Referring to FIGS. 4A, 4B, 4C, 4D, 4E and 4F one method for
fabricating microelectronic photomultiplier devices in accordance
with this inventive concept relies on the use of
microlithography/micromachining techniques to form the associated
structure and then enclosing the structure in a cavity and sealing
it under vacuum conditions. A microelectronic photomultiplier
device 10 has a transparent insulating substrate 11 which may have
associated electronic circuitry (not shown) already fabricated on
adjacent portions of the substrate. The associated electronic
circuitry can be a variety of components such as thin film
transistors (TFT) or CMOS/SOS and can also include electrical
conductors for biasing potentials and the like. The transparent
insulating substrate may be fabricated from any one of numerous
suitable materials such as sapphire, glass, fused quartz or similar
materials which are amenable with the ensuing fabrication steps and
device requirements.
Looking now to FIG. 4A a plurality of juxtaposed dynodes 12.sup.1,
12.sup.2, 12.sup.3, 12.sup.4, . . . 12.sup.N are provided. The
dynodes are photolithographically patterned and deposited and
appropriately etched in a prearranged juxtaposed pattern on the
surface of transparent insulating substrate 11. Dynode 12.sup.N
also may be referred to as an anode 12.sup.N and will function as
the anode in this embodiment of the microelectronic photomultiplier
device. These fabrication steps are in accordance with those well
established in the art and the material from which the dynodes and
anode are fabricated can be any one of a number of suitable
materials such as doped polysilicon, aluminum or other materials
determined by the job at hand.
A photocathode 13 is photolithographically patterned and deposited
with an appropriate etch on the surface of transparent insulating
substrate 11 and usually follows the dynode formation. The material
selection for the photocathode is a function of the desired
wavelength of detection and efficiency requirements for a
generation of a representative electron emission for a particular
application.
A suitable sacrificial material, such as silicon dioxide, is
deposited over the dynodes and photocathode on the transparent
insulating substrate to form a structure 14 for defining a desired
cavity that will be formed in the finished microelectronic
photomultiplier device. The deposited sacrificial oxide may be
photolithographically patterned and etched to define the dimensions
of structure 14 which forms the dimensions of the desired cavity,
see FIG. 4B.
After the particularly configured sacrificial oxide structure 14 is
formed, a polysilicon cap 15 is deposited thereover in roughly the
configuration shown in FIG. 4C. Next, polysilicon cap 15 may be
patterned and at least one etch hole 16 is provided to allow the
access of an etchant (for example, hydrofluoric acid which
selectively etches silicon dioxide) to the sacrificial material
structure 14 (in this case silicon dioxide).

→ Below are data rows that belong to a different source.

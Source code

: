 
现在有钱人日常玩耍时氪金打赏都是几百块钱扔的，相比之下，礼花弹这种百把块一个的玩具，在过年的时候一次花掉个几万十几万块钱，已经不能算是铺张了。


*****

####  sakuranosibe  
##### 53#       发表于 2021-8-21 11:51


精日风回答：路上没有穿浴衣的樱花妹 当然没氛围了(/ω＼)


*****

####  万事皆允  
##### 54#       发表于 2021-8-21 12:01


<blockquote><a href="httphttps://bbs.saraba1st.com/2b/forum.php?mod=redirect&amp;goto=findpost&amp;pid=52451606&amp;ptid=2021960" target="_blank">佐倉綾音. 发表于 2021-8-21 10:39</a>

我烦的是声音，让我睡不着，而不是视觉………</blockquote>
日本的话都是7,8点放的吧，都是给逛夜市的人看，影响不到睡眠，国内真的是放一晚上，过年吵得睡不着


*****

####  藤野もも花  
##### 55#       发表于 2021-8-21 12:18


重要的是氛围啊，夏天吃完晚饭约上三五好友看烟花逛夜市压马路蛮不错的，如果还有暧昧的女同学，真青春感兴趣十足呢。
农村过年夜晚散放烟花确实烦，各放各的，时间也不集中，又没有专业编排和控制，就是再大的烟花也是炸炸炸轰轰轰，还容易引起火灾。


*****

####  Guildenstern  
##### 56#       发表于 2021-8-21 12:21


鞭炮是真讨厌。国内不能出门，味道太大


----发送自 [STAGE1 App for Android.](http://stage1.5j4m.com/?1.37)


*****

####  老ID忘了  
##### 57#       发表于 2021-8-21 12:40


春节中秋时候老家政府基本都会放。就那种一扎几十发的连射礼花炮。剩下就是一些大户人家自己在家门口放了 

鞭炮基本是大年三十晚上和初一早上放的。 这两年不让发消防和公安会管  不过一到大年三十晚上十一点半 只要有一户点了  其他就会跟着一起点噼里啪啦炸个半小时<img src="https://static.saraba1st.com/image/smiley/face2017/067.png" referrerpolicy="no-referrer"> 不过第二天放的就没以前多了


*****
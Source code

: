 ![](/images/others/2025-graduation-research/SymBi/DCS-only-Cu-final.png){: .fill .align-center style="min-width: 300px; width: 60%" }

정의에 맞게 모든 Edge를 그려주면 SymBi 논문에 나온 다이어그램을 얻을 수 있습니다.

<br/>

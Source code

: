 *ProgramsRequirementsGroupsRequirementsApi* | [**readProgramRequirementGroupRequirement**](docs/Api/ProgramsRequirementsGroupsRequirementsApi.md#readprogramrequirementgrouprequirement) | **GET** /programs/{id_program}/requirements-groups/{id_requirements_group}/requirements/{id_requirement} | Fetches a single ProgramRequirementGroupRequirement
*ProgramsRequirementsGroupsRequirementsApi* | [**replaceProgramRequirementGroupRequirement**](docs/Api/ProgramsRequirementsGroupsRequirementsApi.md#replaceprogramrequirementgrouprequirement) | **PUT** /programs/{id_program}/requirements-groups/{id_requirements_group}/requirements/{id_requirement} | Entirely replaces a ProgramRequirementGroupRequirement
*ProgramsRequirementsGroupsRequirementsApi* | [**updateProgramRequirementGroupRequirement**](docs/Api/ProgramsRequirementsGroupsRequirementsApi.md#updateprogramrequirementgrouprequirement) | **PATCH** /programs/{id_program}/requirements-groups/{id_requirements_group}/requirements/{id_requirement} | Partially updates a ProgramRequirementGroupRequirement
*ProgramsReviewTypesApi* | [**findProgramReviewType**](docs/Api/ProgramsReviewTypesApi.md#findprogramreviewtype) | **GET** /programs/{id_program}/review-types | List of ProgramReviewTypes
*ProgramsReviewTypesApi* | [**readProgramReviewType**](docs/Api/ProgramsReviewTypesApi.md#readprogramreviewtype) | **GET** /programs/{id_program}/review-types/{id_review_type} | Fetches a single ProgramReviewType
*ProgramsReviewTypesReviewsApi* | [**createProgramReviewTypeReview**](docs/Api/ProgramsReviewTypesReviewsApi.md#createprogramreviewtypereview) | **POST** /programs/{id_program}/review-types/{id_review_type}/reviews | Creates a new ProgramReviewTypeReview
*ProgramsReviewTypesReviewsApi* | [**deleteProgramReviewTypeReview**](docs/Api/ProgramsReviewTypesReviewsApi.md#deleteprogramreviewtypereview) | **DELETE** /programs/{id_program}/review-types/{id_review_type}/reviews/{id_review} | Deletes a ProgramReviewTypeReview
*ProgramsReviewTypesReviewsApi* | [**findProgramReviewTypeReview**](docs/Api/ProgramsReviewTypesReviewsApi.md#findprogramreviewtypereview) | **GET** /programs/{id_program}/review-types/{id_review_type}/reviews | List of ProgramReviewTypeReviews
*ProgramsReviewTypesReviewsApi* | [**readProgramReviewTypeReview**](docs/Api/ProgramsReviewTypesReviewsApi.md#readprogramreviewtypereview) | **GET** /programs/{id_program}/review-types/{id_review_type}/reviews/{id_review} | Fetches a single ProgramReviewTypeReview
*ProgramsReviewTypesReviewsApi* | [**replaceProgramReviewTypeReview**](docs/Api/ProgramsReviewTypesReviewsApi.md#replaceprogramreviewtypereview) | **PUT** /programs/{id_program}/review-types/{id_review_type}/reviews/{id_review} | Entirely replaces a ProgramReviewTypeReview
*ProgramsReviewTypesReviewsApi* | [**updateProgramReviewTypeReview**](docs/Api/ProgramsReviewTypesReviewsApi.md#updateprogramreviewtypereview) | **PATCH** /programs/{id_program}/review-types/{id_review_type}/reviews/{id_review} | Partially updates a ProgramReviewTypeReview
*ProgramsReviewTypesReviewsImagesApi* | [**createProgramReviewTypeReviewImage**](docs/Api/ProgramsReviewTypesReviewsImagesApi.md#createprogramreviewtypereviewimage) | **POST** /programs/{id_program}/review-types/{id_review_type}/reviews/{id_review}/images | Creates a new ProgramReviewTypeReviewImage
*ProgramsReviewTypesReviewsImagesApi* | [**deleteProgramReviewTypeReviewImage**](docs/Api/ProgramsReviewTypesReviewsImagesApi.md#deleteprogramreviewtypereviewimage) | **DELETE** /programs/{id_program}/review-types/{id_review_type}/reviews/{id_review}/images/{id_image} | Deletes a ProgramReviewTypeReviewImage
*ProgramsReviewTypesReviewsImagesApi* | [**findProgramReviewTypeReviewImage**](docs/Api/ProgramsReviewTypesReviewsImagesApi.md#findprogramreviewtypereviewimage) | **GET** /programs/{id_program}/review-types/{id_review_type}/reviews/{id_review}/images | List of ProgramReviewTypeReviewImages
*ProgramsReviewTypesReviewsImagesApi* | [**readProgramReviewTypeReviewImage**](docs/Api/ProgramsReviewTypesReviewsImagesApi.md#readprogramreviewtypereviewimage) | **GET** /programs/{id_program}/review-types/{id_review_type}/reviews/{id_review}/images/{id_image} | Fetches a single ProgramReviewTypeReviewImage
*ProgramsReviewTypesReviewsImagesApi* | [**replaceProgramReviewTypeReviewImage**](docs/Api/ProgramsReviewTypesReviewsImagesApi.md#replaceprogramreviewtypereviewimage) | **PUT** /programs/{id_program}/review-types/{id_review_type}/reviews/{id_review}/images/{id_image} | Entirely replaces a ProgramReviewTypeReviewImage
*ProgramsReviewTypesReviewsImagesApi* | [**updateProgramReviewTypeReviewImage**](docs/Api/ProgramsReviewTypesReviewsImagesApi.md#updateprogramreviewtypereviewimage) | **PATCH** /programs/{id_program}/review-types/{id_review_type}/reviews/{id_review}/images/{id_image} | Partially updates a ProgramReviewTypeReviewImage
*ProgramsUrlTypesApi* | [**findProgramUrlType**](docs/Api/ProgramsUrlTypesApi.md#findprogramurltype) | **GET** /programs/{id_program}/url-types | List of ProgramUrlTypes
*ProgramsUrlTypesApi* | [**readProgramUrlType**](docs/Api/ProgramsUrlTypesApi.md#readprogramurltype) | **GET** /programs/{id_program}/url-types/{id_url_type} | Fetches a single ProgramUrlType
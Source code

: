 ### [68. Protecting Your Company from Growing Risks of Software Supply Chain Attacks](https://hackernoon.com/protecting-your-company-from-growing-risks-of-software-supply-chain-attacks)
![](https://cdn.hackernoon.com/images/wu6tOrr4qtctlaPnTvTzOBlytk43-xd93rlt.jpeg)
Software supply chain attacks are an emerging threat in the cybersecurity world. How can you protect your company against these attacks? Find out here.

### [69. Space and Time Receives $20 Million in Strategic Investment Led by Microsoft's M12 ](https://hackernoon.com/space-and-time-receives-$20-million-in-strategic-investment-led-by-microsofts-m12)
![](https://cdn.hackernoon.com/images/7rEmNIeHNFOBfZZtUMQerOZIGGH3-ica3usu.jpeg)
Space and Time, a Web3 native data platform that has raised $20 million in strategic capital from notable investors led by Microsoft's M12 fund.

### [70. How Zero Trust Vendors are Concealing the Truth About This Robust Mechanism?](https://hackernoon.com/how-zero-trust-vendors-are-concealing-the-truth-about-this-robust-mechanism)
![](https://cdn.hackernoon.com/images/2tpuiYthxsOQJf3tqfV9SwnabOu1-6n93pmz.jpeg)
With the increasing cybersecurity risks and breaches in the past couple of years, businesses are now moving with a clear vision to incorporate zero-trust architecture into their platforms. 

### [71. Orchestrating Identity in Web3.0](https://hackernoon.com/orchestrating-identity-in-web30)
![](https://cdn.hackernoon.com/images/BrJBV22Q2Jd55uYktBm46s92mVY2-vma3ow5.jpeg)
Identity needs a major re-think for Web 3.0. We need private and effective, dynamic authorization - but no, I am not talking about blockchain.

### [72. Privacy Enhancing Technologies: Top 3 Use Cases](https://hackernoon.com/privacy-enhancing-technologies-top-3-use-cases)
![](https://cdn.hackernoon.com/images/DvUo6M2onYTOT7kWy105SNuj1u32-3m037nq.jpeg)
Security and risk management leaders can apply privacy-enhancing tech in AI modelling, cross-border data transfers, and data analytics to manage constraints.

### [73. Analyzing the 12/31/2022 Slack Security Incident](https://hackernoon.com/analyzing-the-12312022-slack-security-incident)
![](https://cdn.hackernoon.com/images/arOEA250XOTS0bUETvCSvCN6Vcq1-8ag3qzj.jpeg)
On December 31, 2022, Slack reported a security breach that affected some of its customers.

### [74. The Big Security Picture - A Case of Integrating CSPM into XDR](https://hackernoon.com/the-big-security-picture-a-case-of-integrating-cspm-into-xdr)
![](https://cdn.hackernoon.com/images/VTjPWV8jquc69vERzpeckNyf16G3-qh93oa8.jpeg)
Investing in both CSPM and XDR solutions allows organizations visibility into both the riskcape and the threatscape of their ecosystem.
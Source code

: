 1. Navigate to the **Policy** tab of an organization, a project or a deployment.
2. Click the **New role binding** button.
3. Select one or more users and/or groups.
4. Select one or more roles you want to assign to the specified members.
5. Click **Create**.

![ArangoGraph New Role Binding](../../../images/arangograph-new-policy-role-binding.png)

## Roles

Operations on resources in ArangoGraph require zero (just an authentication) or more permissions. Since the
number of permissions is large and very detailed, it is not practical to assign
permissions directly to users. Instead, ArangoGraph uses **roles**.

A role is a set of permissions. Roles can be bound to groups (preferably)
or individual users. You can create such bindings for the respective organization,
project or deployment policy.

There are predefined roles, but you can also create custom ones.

The appropriate etchant that is introduced to etch-away the
sacrificial material does not react with the photocathode, dynodes,
anode or transparent insulating substrate and is selected in
accordance with a job at hand. The suitable etchant is introduced
through hole 16 and sacrificial material structure 14 is etched
out, leaving a cavity 14', see FIG. 4D.
The structure shown in FIG. 4D is placed in a vacuum chamber where
substantially all gases are evacuated from cavity 14'. A plug 17 is
applied by an appropriate method, such as deposition, bonding or
laser reflow, to seal an evacuated cavity-chamber 14", note FIG.
4E. If laser reflow is selected, the laser reflow requires the
application of light in sufficient fluence (nominally pulses of
about 25 nsec duration with greater than 0.5 J/cm.sup.2) to melt
the polysilicon cap and effect a reflow and resolidification to
enclose the opening. The completed microelectronic photomultiplier
device 10' is schematically depicted in operation in FIG. 4F with a
desired radiation, such as light, impinging on photocathode 13 with
subsequent electron transport and amplification in vacuum cavity
14" along the dynode chain 12.sup.1 -12.sup.N. The photocathode,
interposed dynodes and anode are appropriately electronically
coupled to suitable circuitry and bias sources to assure that
responsive output signals are created in response to the impinging
light and are interconnected to other processing circuitry.
The optimum thicknesses for photocathode 13 and dynodes 12.sup.1 .
. . 12.sup.N will depend upon the material used and upon the
desired detection wavelength but shall be in the range from 1 nm to
less than or to 500 microns. Their lengths (measured in the
direction of current flow between cathode and anode) will be in the
range from 1 micron to about 10 millimeters. Their widths (measured
in the direction perpendicular to current flow between cathode and
anode) shall be more than twice their lengths. The spacing between
an adjacent photocathode, dynodes and/or anode is in the range of
from 1 micron to about 10 millimeters.
Another method configuration of a microelectronic photomultiplier
device 20 is set forth in FIGS. 5A, 5B, 5C, 5D and 5E. In this
embodiment FIG. 5A shows two insulating substrates, bottom
substrate 21 and top substrate 31 where at least one substrate is
transparent to the wavelengths of light to be detected. A wide
variety of materials are available for selection as the substrates,
for example fused quartz, glass, sapphire, or other materials
amenable with the desired wavelengths and the fabrication steps to
be described. In addition, the associated electronic circuitry
already may already be fabricated on adjacent portions of the
insulating substrates and may include thin film transistors (TFT)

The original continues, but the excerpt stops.